Thanks to tradings between Levantine Jewish merchants and Eastern Territories, many new products as dried fruits and spices were introduced to Venice. “Riso all’ua” (risotto with raisins), still very popular in Venice, can be considered a result of the combination between those different cultures living in the oldest Jewish ghetto. Cooking risotto is also a good chance to practise and improve your cooking skills.

Let’s get it started!


Portions: 2 people

Preparation time: 20 min

Cooking time: 20 min     


  • 160 g of rice (to choose from the following types: Carnaroli, Vialone Nano, Roma, Baldo)

  • 2 large cloves of garlic

  • 100 ml of olive oil

  • 50 g of raisins

  • 100 ml of white wine to soak raisins + a splash to deglaze

  • 1 l of hot vegetable stock

  • 100 ml of apple juice (choose one from tart types, eg. Granny Smith or Antonówka)

  • 2 tbs of fresh chopped parsley

  • 30 g of cold butter

  • Salt


  1. Put all the ingredients on the table, breathe deeply, and get ready to start gloriously the cathartic ritual of cooking risotto.
  2. Put raisins in a colander and rinse well to remove impurities. Put them in a a bowl with 100 ml of slightly warm white wine and soak for about 20 minutes. Then drain and set aside.

  3. Slice the garlic thinly. Set aside.
  4. It’s time to toast the rice (“tostatura”): put the grains in a dry pan over medium heat for 2-3 minutes. You don’t need to add any fat. Shake and stir regularly.
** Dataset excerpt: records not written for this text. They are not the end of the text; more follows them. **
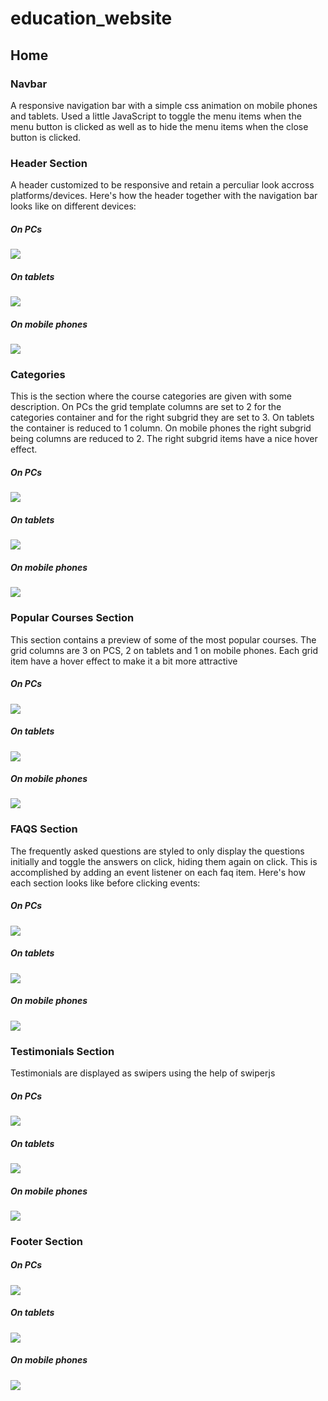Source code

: # education_website

## Home

### Navbar

A responsive navigation bar with a simple css animation on mobile phones and tablets. Used a little JavaScript to toggle the menu items when the menu button is clicked as well as to hide the menu items when the close button is clicked.

### Header Section

A header customized to be responsive and retain a perculiar look accross platforms/devices. Here's how the header together with the navigation bar looks like on different devices:

##### On PCs

![](/images/pc-home.png)

##### On tablets

![](/images/tablet-home.png)

##### On mobile phones

![](/images/phone-home.png)


### Categories

This is the section where the course categories are given with some description. On PCs the grid template columns are set to 2 for the categories container and for the right subgrid they are set to 3. On tablets the container is reduced to 1 column. On mobile phones the right subgrid being columns are reduced to 2. The right subgrid items have a nice hover effect.

##### On PCs

![](/images/pc-categories.png)

##### On tablets

![](/images/tablet-categories.png)

##### On mobile phones

![](/images/phone-categories.png)

### Popular Courses Section

This section contains a preview of some of the most popular courses. The grid columns are 3 on PCS, 2 on tablets and 1 on mobile phones. Each grid item have a hover effect to make it a bit more attractive

##### On PCs

![](/images/pc-popular-courses.png)

##### On tablets

![](/images/tablet-popular-courses.png)

##### On mobile phones

![](/images/phone-popular-courses.png)


### FAQS Section

The frequently asked questions are styled to only display the questions initially and toggle the answers on click, hiding them again on click. This is accomplished by adding an event listener on each faq item. Here's how each section looks like before clicking events:

##### On PCs

![](/images/pc-faqs.png)

##### On tablets

![](/images/tablet-faqs.png)

##### On mobile phones

![](/images/phone-faqs.png)


### Testimonials Section

Testimonials are displayed as swipers using the help of swiperjs

##### On PCs

![](/images/pc-testimonials.png)

##### On tablets

![](/images/tablet-testimonials.png)

##### On mobile phones

![](/images/phone-testimonials.png)

### Footer Section

##### On PCs

![](/images/pc-footer.png)

##### On tablets

![](/images/tablet-footer.png)

##### On mobile phones

![](/images/phone-footer.png)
After toasting the colour of grains will be bright and they’ll smell nutty, but first of all the texture of your risotto will be extra-creamy but not sticky.
  5. Coat the bottom of a pot with olive oil, add garlic and saute over low heat.

  6. When oil starts shimmering add the toasted rice, stir well with a whisk and deglaze with a splash of cold white wine. Whisk is usefull to whip the starch released by rice.

  7. Add a ladle of hot vegetable stock to the rice, and stir until it appears almost dry. Then add another ladle of stock and repeat the process. Never abandon or forget your risotto on the stove!

  8. Halfway through the cooking time, add raisins and stir well (check the rice package for the cooking time suggested!).

  9. Add the apple juice. It adds flavor and a delicate note of acidity to your risotto, creating a pleasant contrast with the sweetness of raisins. Add salt to taste.

  10. Two minutes before cooking time finishes, remove the pot from heat. Add small pieces of cold butter, cover and let rest for 2 minutes. Do not stir!

  11. Stir well and add chopped parsley or, as I made, garnish with some drops of parsley oil after the risotto is plated.